このサポーターの先生は校長先生を退職された方だ。授業の酸いも甘いもかみわけている。
さすがだな。と感じた。
自分がこの実践を通して常に気をつけなければならないと思っていること。それは
「書くことが目的となってはいけない。」
ということだ。先日も坂内先生とその話題となった。

「書く」ことは手段でしかない。書くことによっていかに思考を活性化させるか?
教師がいかに「書く」ことの先を見ることができているか?
それが非常に重要となってくる。

「型」を示すと子ども達は確かに書けるようになる。
しかし、子ども達の思考を型にはめて、それをゴールにしてしまうと深まりは生まれない。
そんなことを感じた。
ということで、今回は「型」をいかに活用して子ども達を磨いていくか?について少し書いてみたい。



どのような型を教師側が提示するのか?
それは子ども達の思考をみがいていくために重要な課題となる。
フレームを大きくすればダイナミックな学びが生まれる。
しかし、ダイナミックになる一方、ほったらかしの学びにもなりやすい。フレームを大きくするのならば教師の授業を看る眼が必要不可欠となる。

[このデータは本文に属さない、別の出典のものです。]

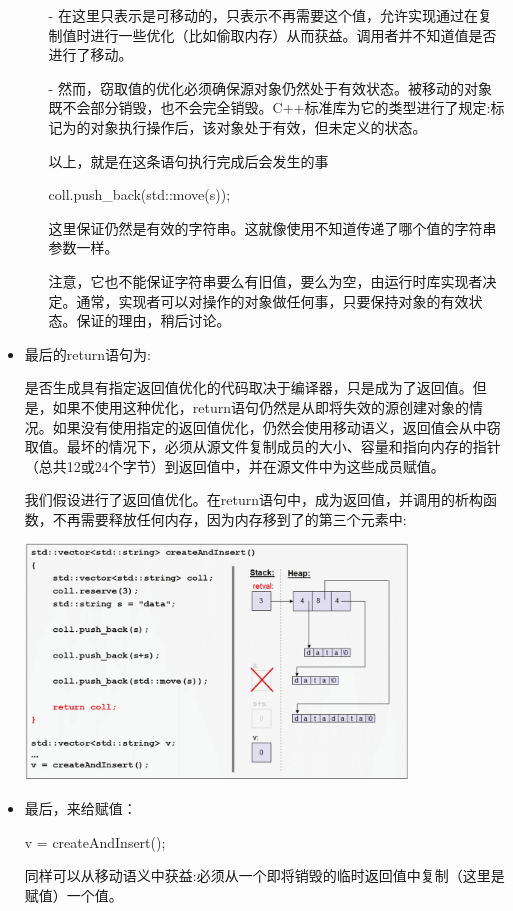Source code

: \begin{itemize}
	\begin{itemize}
		\item[-] 在这里只表示是可移动的，只表示不再需要这个值，允许实现通过在复制值时进行一些优化（比如偷取内存）从而获益。调用者并不知道值是否进行了移动。
		\item[-] 然而，窃取值的优化必须确保源对象仍然处于有效状态。被移动的对象既不会部分销毁，也不会完全销毁。C++标准库为它的类型进行了规定:标记为的对象执行操作后，该对象处于有效，但未定义的状态。

		以上，就是在这条语句执行完成后会发生的事
\begin{cppcode}
coll.push_back(std::move(s));
\end{cppcode}
		这里保证仍然是有效的字符串。这就像使用不知道传递了哪个值的字符串参数一样。

		注意，它也不能保证字符串要么有旧值，要么为空，由运行时库实现者决定。通常，实现者可以对操作的对象做任何事，只要保持对象的有效状态。保证的理由，稍后讨论。
	\end{itemize}

	\item {}最后的return语句为:

	\begin{cppcode}
	return coll;
}
	\end{cppcode}
	是否生成具有指定返回值优化的代码取决于编译器，只是成为了返回值。但是，如果不使用这种优化，return语句仍然是从即将失效的源创建对象的情况。如果没有使用指定的返回值优化，仍然会使用移动语义，返回值会从中窃取值。最坏的情况下，必须从源文件复制成员的大小、容量和指向内存的指针（总共12或24个字节）到返回值中，并在源文件中为这些成员赋值。

	我们假设进行了返回值优化。在return语句中，成为返回值，并调用的析构函数，不再需要释放任何内存，因为内存移到了的第三个元素中:
\begin{center}
		\includegraphics[width=0.8\textwidth]{part1/ch1/images/15}
	\end{center}
	\item 最后，来给赋值：
\begin{cppcode}
v = createAndInsert();
\end{cppcode}
	同样可以从移动语义中获益:必须从一个即将销毁的临时返回值中复制（这里是赋值）一个值。


\end{itemize}
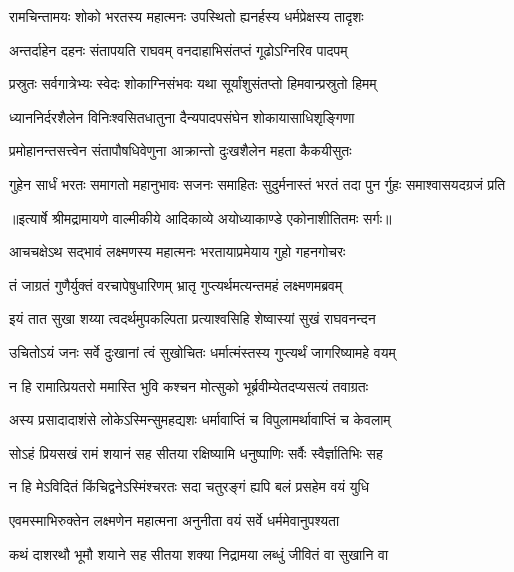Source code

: \twolineshloka
{रामचिन्तामयः शोको भरतस्य महात्मनः}
{उपस्थितो ह्यनर्हस्य धर्मप्रेक्षस्य तादृशः} %

\twolineshloka
{अन्तर्दाहेन दहनः संतापयति राघवम्}
{वनदाहाभिसंतप्तं गूढोऽग्निरिव पादपम्} %

\twolineshloka
{प्रस्रुतः सर्वगात्रेभ्यः स्वेदः शोकाग्निसंभवः}
{यथा सूर्यांशुसंतप्तो हिमवान्प्रस्रुतो हिमम्} %

\twolineshloka
{ध्याननिर्दरशैलेन विनिःश्वसितधातुना}
{दैन्यपादपसंघेन शोकायासाधिशृङ्गिणा} %

\twolineshloka
{प्रमोहानन्तसत्त्वेन संतापौषधिवेणुना}
{आक्रान्तो दुःखशैलेन महता कैकयीसुतः} %

\fourlineindentedshloka
{गुहेन सार्धं भरतः समागतो}
{ महानुभावः सजनः समाहितः}
{सुदुर्मनास्तं भरतं तदा पुन}
{र्गुहः समाश्वासयदग्रजं प्रति} %


{॥इत्यार्षे श्रीमद्रामायणे वाल्मीकीये आदिकाव्ये अयोध्याकाण्डे एकोनाशीतितमः सर्गः॥}


\twolineshloka
{आचचक्षेऽथ सद्भावं लक्ष्मणस्य महात्मनः}
{भरतायाप्रमेयाय गुहो गहनगोचरः} %

\twolineshloka
{तं जाग्रतं गुणैर्युक्तं वरचापेषुधारिणम्}
{भ्रातृ गुप्त्यर्थमत्यन्तमहं लक्ष्मणमब्रवम्} %

\twolineshloka
{इयं तात सुखा शय्या त्वदर्थमुपकल्पिता}
{प्रत्याश्वसिहि शेष्वास्यां सुखं राघवनन्दन} %

\twolineshloka
{उचितोऽयं जनः सर्वे दुःखानां त्वं सुखोचितः}
{धर्मात्मंस्तस्य गुप्त्यर्थं जागरिष्यामहे वयम्} %

\twolineshloka
{न हि रामात्प्रियतरो ममास्ति भुवि कश्चन}
{मोत्सुको भूर्ब्रवीम्येतदप्यसत्यं तवाग्रतः} %

\twolineshloka
{अस्य प्रसादादाशंसे लोकेऽस्मिन्सुमहद्यशः}
{धर्मावाप्तिं च विपुलामर्थावाप्तिं च केवलाम्} %

\twolineshloka
{सोऽहं प्रियसखं रामं शयानं सह सीतया}
{रक्षिष्यामि धनुष्पाणिः सर्वैः स्वैर्ज्ञातिभिः सह} %

\twolineshloka
{न हि मेऽविदितं किंचिद्वनेऽस्मिंश्चरतः सदा}
{चतुरङ्गं ह्यपि बलं प्रसहेम वयं युधि} %

\twolineshloka
{एवमस्माभिरुक्तेन लक्ष्मणेन महात्मना}
{अनुनीता वयं सर्वे धर्ममेवानुपश्यता} %

\twolineshloka
{कथं दाशरथौ भूमौ शयाने सह सीतया}
{शक्या निद्रामया लब्धुं जीवितं वा सुखानि वा} %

フレームを小さくすればより深く、ピンポイントに課題にせまっていくことが可能となる。しかし、浅いレベルだけを求めると、すぐに課題が解決され(た気になっ)てしまう。
教師がどのように問いかけ、子ども達の思考を深めていくか?ここでも教師の教材研究のの力が試されてくる。


はじめは小さなフレームで学びを深めていくことが大切。
様々な形の小さなフレームを繰り返し繰り返し学び、何度も何度も形を変えて問い続ける。そのような日々を積み重ねていくとある日突然子ども達にブレイクスルーが訪れる。


今まで積み重ねてきた「型」が融合されていくのだ。
「先生。前に勉強したあの型をここにいれてみてもいいですか?」
と聞いてくる時もある。
質問などをせずに文章に様々な型の融合が突然現れる時もある。
子ども達の中から文字や言葉となって現れてきた時。
その時子ども達の中では型が融合され始めている。
今までの学びが繋がり始めた時。
その時、その瞬間を教師は見逃してはならない。


「型」を教える。「型」で教える。
それによって子ども達の学びへのハードルが下がる。
子ども達が見通しをもって学ぶことができるようになる。


しかし、一方で「型」による指導の短所もある。
見通しがつきやすくなることによって、マンネリが生まれる。
それに当てはめればよいという考えに陥ると思考は深まっていかないだろう。


我々教師が目指すべき所。それは「型」によって書けるようになる子ども達を育てることではない。それは通過点にしか過ぎない。「型」は手段でしかないのだ。
「型」の融合。これを目指したい。
「型」を打ち破るために「型」を徹底的に磨く。

はじめはバラバラ知識でしかない。
しかし、それがある日繋がり始める。
「もっといいものを書かせたい」「こんな風に書いてほしい」より高みを目指す教師であればそのような願いが生まれてくるのは当然である。
しかし、教師が力づくで無理矢理融合させても無意味なのだ。
教師に出来ることは一つの一つの型を徹底的に磨くこと。
そして、繋げることの大切さ、難しさを日々語り続けること。


型を融合させようと試みる子ども達を看取り、背中を押すこと。
それだけだ。
じっと看る。
じっと待つ。
ひたすら磨く。
それができるか?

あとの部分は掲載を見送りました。